***** SUPPLIED RECORDS *****
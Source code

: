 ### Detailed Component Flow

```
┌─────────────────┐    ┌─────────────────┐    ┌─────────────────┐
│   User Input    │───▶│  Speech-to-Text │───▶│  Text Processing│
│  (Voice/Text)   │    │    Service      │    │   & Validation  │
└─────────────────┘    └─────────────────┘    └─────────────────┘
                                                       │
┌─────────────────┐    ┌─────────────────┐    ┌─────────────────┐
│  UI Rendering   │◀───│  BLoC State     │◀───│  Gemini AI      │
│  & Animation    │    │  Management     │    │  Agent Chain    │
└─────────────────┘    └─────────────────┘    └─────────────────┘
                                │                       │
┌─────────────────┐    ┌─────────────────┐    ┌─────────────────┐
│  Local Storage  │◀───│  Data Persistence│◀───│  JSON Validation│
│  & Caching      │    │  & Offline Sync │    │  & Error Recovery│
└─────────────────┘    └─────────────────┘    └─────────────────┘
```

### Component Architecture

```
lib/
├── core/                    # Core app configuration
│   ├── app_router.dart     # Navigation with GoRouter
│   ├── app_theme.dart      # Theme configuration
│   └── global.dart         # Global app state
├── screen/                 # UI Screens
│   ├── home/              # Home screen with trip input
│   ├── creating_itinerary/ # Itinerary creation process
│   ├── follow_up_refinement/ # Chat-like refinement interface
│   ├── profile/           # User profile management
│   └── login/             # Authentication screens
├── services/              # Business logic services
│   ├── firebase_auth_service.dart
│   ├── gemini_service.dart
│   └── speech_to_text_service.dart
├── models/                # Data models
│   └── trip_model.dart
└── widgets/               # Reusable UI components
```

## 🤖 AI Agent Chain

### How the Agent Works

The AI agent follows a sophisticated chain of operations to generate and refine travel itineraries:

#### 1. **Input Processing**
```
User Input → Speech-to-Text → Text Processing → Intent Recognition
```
*****
● **TASK DETAILS**
Make a verbatim copy of every entry shown above.

● **EXERCISE SOLUTION**
Source code

: ### Detailed Component Flow

```
┌─────────────────┐    ┌─────────────────┐    ┌─────────────────┐
│   User Input    │───▶│  Speech-to-Text │───▶│  Text Processing│
│  (Voice/Text)   │    │    Service      │    │   & Validation  │
└─────────────────┘    └─────────────────┘    └─────────────────┘
                                                       │
┌─────────────────┐    ┌─────────────────┐    ┌─────────────────┐
│  UI Rendering   │◀───│  BLoC State     │◀───│  Gemini AI      │
│  & Animation    │    │  Management     │    │  Agent Chain    │
└─────────────────┘    └─────────────────┘    └─────────────────┘
                                │                       │
┌─────────────────┐    ┌─────────────────┐    ┌─────────────────┐
│  Local Storage  │◀───│  Data Persistence│◀───│  JSON Validation│
│  & Caching      │    │  & Offline Sync │    │  & Error Recovery│
└─────────────────┘    └─────────────────┘    └─────────────────┘
```

### Component Architecture

```
lib/
├── core/                    # Core app configuration
│   ├── app_router.dart     # Navigation with GoRouter
│   ├── app_theme.dart      # Theme configuration
│   └── global.dart         # Global app state
├── screen/                 # UI Screens
│   ├── home/              # Home screen with trip input
│   ├── creating_itinerary/ # Itinerary creation process
│   ├── follow_up_refinement/ # Chat-like refinement interface
│   ├── profile/           # User profile management
│   └── login/             # Authentication screens
├── services/              # Business logic services
│   ├── firebase_auth_service.dart
│   ├── gemini_service.dart
│   └── speech_to_text_service.dart
├── models/                # Data models
│   └── trip_model.dart
└── widgets/               # Reusable UI components
```

## 🤖 AI Agent Chain

### How the Agent Works

The AI agent follows a sophisticated chain of operations to generate and refine travel itineraries:

#### 1. **Input Processing**
```
User Input → Speech-to-Text → Text Processing → Intent Recognition
```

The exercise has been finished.